-- Opening Marker --
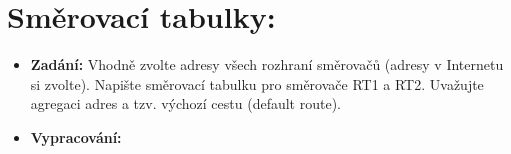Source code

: \documentclass[10pt, a4paper]{article}%
\begin{document}
	\section*{\large{\textbf{Směrovací tabulky:}}}
	\begin{itemize}[label={}]

		\item \textbf{Zadání:}
		Vhodně zvolte adresy všech rozhraní směrovačů (adresy v Internetu si zvolte). Napište směrovací
		tabulku pro směrovače RT1 a RT2. Uvažujte agregaci adres a tzv. výchozí cestu (default route).
		
		\item \textbf{Vypracování:}\\\\
	\end{itemize}
	
\end{document}
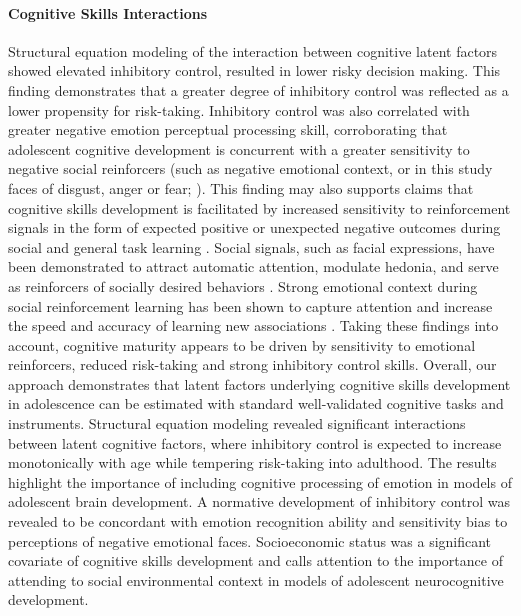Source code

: \documentclass{article}%
\begin{document}
\paragraph*{Cognitive Skills Interactions} Structural equation modeling of the interaction between cognitive latent factors showed elevated inhibitory control, resulted in lower risky decision making. This finding demonstrates that a greater degree of inhibitory control was reflected as a lower propensity for risk-taking. Inhibitory control was also correlated with greater negative emotion perceptual processing skill, corroborating that adolescent cognitive development is concurrent with a greater sensitivity to negative social reinforcers (such as negative emotional context, or in this study faces of disgust, anger or fear; \cite{jones2014adolescent, rosenbaum2020valence}). This finding may also supports claims that cognitive skills development is facilitated by increased sensitivity to reinforcement signals in the form of expected positive or unexpected negative outcomes during social and general task learning \citep{jones2014adolescent, rosenbaum2020valence}. Social signals, such as facial expressions, have been demonstrated to attract automatic attention, modulate hedonia, and serve as reinforcers of socially desired behaviors \citep{teufel2009social,speer2007face}. Strong emotional context during social reinforcement learning has been shown to capture attention and increase the speed and accuracy of learning new associations \citep{vernetti2017gaze,roper2014value}. Taking these findings into account, cognitive maturity appears to be driven by sensitivity to emotional reinforcers, reduced risk-taking and strong inhibitory control skills. Overall, our approach demonstrates that latent factors underlying cognitive skills development in adolescence can be estimated with standard well-validated cognitive tasks and instruments. Structural equation modeling revealed significant interactions between latent cognitive factors, where inhibitory control is expected to increase monotonically with age while tempering risk-taking into adulthood. The results highlight the importance of including cognitive processing of emotion in models of adolescent brain development. A normative development of inhibitory control was revealed to be concordant with emotion recognition ability and sensitivity bias to perceptions of negative emotional faces. Socioeconomic status was a significant covariate of cognitive skills development and calls attention to the importance of attending to social environmental context in models of adolescent neurocognitive development.
%
\end{document}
-- Closing Marker --
§ Brief: Across the whole listing, reproduce each line verbatim and exclude every picture.

§ Result for this exercise:
Source code

: \documentclass[10pt, a4paper]{article}%
\begin{document}
	\section*{\large{\textbf{Směrovací tabulky:}}}
	\begin{itemize}[label={}]

		\item \textbf{Zadání:}
		Vhodně zvolte adresy všech rozhraní směrovačů (adresy v Internetu si zvolte). Napište směrovací
		tabulku pro směrovače RT1 a RT2. Uvažujte agregaci adres a tzv. výchozí cestu (default route).
		
		\item \textbf{Vypracování:}\\\\
	\end{itemize}
	
\end{document}
Source code

: \documentclass{article}%
\begin{document}
\paragraph*{Cognitive Skills Interactions} Structural equation modeling of the interaction between cognitive latent factors showed elevated inhibitory control, resulted in lower risky decision making. This finding demonstrates that a greater degree of inhibitory control was reflected as a lower propensity for risk-taking. Inhibitory control was also correlated with greater negative emotion perceptual processing skill, corroborating that adolescent cognitive development is concurrent with a greater sensitivity to negative social reinforcers (such as negative emotional context, or in this study faces of disgust, anger or fear; \cite{jones2014adolescent, rosenbaum2020valence}). This finding may also supports claims that cognitive skills development is facilitated by increased sensitivity to reinforcement signals in the form of expected positive or unexpected negative outcomes during social and general task learning \citep{jones2014adolescent, rosenbaum2020valence}. Social signals, such as facial expressions, have been demonstrated to attract automatic attention, modulate hedonia, and serve as reinforcers of socially desired behaviors \citep{teufel2009social,speer2007face}. Strong emotional context during social reinforcement learning has been shown to capture attention and increase the speed and accuracy of learning new associations \citep{vernetti2017gaze,roper2014value}. Taking these findings into account, cognitive maturity appears to be driven by sensitivity to emotional reinforcers, reduced risk-taking and strong inhibitory control skills. Overall, our approach demonstrates that latent factors underlying cognitive skills development in adolescence can be estimated with standard well-validated cognitive tasks and instruments. Structural equation modeling revealed significant interactions between latent cognitive factors, where inhibitory control is expected to increase monotonically with age while tempering risk-taking into adulthood. The results highlight the importance of including cognitive processing of emotion in models of adolescent brain development. A normative development of inhibitory control was revealed to be concordant with emotion recognition ability and sensitivity bias to perceptions of negative emotional faces. Socioeconomic status was a significant covariate of cognitive skills development and calls attention to the importance of attending to social environmental context in models of adolescent neurocognitive development.
%
\end{document}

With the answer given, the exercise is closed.